ASSIGNMENT:
Using the listing, copy each whole line that features "onChangeNickname".
━━ SUPPLIED DATA ━━
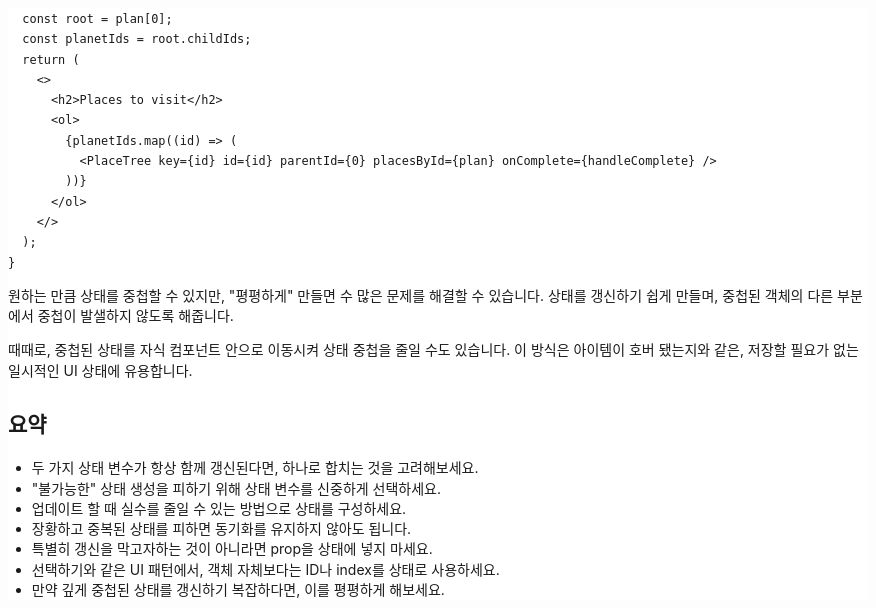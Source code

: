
 ```tsx
  const root = plan[0];
  const planetIds = root.childIds;
  return (
    <>
      <h2>Places to visit</h2>
      <ol>
        {planetIds.map((id) => (
          <PlaceTree key={id} id={id} parentId={0} placesById={plan} onComplete={handleComplete} />
        ))}
      </ol>
    </>
  );
}
```

원하는 만큼 상태를 중첩할 수 있지만, "평평하게" 만들면 수 많은 문제를 해결할 수 있습니다. 상태를 갱신하기 쉽게 만들며, 중첩된 객체의 다른 부분에서 중첩이 발샐하지 않도록 해줍니다.

때때로, 중첩된 상태를 자식 컴포넌트 안으로 이동시켜 상태 중첩을 줄일 수도 있습니다. 이 방식은 아이템이 호버 됐는지와 같은, 저장할 필요가 없는 일시적인 UI 상태에 유용합니다.

## 요약

- 두 가지 상태 변수가 항상 함께 갱신된다면, 하나로 합치는 것을 고려해보세요.
- "불가능한" 상태 생성을 피하기 위해 상태 변수를 신중하게 선택하세요.
- 업데이트 할 때 실수를 줄일 수 있는 방법으로 상태를 구성하세요.
- 장황하고 중복된 상태를 피하면 동기화를 유지하지 않아도 됩니다.
- 특별히 갱신을 막고자하는 것이 아니라면 prop을 상태에 넣지 마세요.
- 선택하기와 같은 UI 패턴에서, 객체 자체보다는 ID나 index를 상태로 사용하세요.
- 만약 깊게 중첩된 상태를 갱신하기 복잡하다면, 이를 평평하게 해보세요.
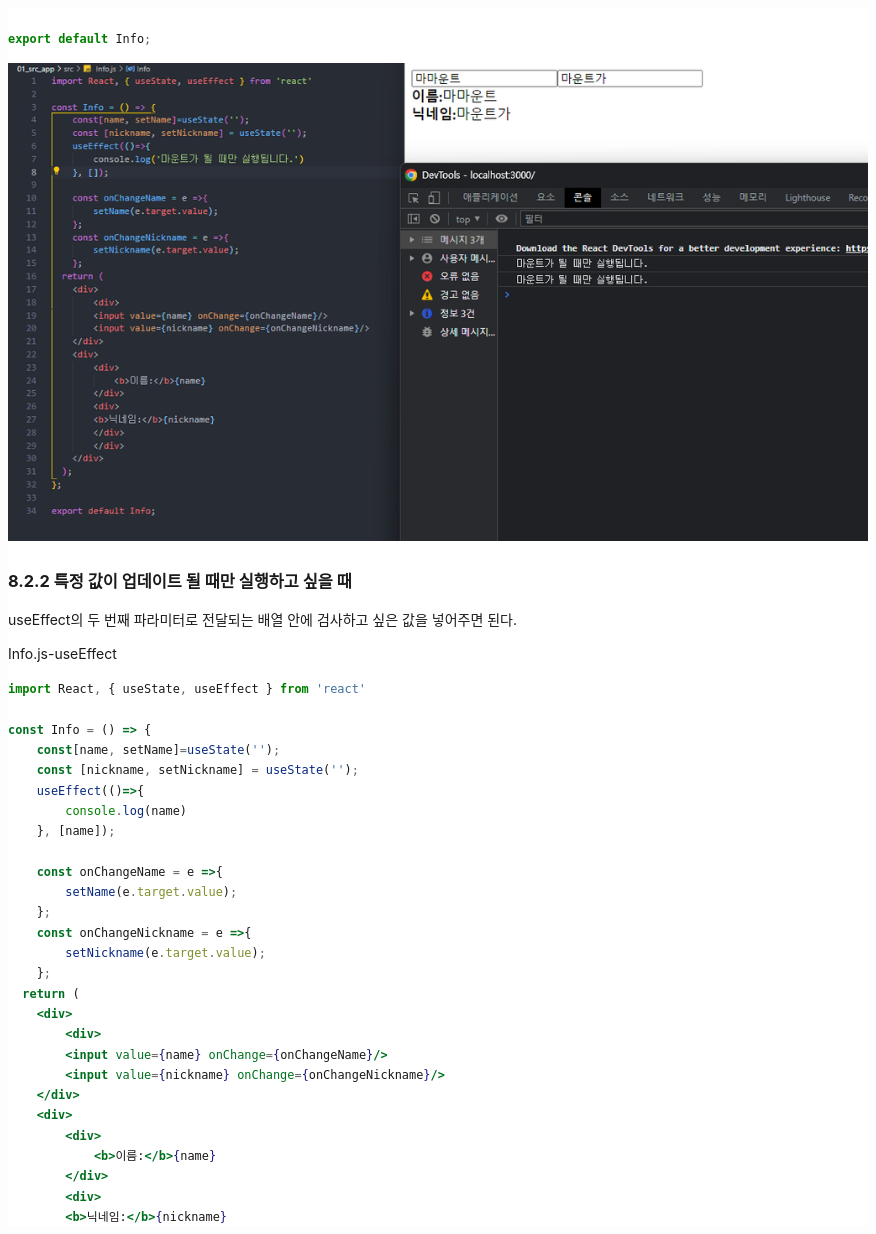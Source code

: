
 ```jsx

export default Info;
```

![8.2.1.png](8%20HOOK%20e6b27c627312480fa8350bafc89acfcc/8.2.1.png)

### 8.2.2 특정 값이 업데이트 될 때만 실행하고 싶을 때

useEffect의 두 번째 파라미터로 전달되는 배열 안에 검사하고 싶은 값을 넣어주면 된다.

Info.js-useEffect

```jsx
import React, { useState, useEffect } from 'react'

const Info = () => {
    const[name, setName]=useState('');
    const [nickname, setNickname] = useState('');
    useEffect(()=>{
        console.log(name)
    }, [name]);

    const onChangeName = e =>{
        setName(e.target.value);
    };
    const onChangeNickname = e =>{
        setNickname(e.target.value);
    };
  return (
    <div>
        <div>
        <input value={name} onChange={onChangeName}/>
        <input value={nickname} onChange={onChangeNickname}/>
    </div>
    <div>
        <div>
            <b>이름:</b>{name}
        </div>
        <div>
        <b>닉네임:</b>{nickname}
```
━━━
RESULT:
    const onChangeNickname = e =>{
        <input value={nickname} onChange={onChangeNickname}/>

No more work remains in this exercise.